▸ Task to carry out: I would like every entry below written out exactly.

Collection entries
____
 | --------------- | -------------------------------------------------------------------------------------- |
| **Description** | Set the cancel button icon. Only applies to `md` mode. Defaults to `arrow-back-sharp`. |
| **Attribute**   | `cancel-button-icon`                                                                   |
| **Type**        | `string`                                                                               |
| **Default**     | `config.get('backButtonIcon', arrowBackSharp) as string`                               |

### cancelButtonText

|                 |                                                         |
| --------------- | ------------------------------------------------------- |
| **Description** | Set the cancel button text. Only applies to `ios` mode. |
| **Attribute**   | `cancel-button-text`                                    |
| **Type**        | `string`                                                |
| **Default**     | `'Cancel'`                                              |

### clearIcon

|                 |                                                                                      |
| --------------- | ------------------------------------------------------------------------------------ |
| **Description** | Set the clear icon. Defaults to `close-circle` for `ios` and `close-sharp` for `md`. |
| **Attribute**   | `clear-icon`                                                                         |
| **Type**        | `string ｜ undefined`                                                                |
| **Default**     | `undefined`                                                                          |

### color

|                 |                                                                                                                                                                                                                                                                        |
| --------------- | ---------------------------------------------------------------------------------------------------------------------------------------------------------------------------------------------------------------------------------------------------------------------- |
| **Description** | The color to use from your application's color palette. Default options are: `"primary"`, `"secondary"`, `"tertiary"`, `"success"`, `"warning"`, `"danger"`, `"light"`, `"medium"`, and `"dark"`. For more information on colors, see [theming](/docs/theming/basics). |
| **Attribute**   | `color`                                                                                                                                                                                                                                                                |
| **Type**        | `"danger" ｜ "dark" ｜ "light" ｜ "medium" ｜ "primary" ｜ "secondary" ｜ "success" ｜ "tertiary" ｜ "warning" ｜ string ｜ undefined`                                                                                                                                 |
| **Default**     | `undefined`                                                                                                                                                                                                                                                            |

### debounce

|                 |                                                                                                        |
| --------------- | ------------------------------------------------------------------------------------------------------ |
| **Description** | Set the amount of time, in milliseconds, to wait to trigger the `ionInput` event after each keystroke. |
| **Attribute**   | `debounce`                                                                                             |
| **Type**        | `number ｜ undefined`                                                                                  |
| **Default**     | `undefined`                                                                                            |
____
▸ Your solution:
 | --------------- | -------------------------------------------------------------------------------------- |
| **Description** | Set the cancel button icon. Only applies to `md` mode. Defaults to `arrow-back-sharp`. |
| **Attribute**   | `cancel-button-icon`                                                                   |
| **Type**        | `string`                                                                               |
| **Default**     | `config.get('backButtonIcon', arrowBackSharp) as string`                               |

### cancelButtonText

|                 |                                                         |
| --------------- | ------------------------------------------------------- |
| **Description** | Set the cancel button text. Only applies to `ios` mode. |
| **Attribute**   | `cancel-button-text`                                    |
| **Type**        | `string`                                                |
| **Default**     | `'Cancel'`                                              |

### clearIcon

|                 |                                                                                      |
| --------------- | ------------------------------------------------------------------------------------ |
| **Description** | Set the clear icon. Defaults to `close-circle` for `ios` and `close-sharp` for `md`. |
| **Attribute**   | `clear-icon`                                                                         |
| **Type**        | `string ｜ undefined`                                                                |
| **Default**     | `undefined`                                                                          |

### color

|                 |                                                                                                                                                                                                                                                                        |
| --------------- | ---------------------------------------------------------------------------------------------------------------------------------------------------------------------------------------------------------------------------------------------------------------------- |
| **Description** | The color to use from your application's color palette. Default options are: `"primary"`, `"secondary"`, `"tertiary"`, `"success"`, `"warning"`, `"danger"`, `"light"`, `"medium"`, and `"dark"`. For more information on colors, see [theming](/docs/theming/basics). |
| **Attribute**   | `color`                                                                                                                                                                                                                                                                |
| **Type**        | `"danger" ｜ "dark" ｜ "light" ｜ "medium" ｜ "primary" ｜ "secondary" ｜ "success" ｜ "tertiary" ｜ "warning" ｜ string ｜ undefined`                                                                                                                                 |
| **Default**     | `undefined`                                                                                                                                                                                                                                                            |

### debounce

|                 |                                                                                                        |
| --------------- | ------------------------------------------------------------------------------------------------------ |
| **Description** | Set the amount of time, in milliseconds, to wait to trigger the `ionInput` event after each keystroke. |
| **Attribute**   | `debounce`                                                                                             |
| **Type**        | `number ｜ undefined`                                                                                  |
| **Default**     | `undefined`                                                                                            |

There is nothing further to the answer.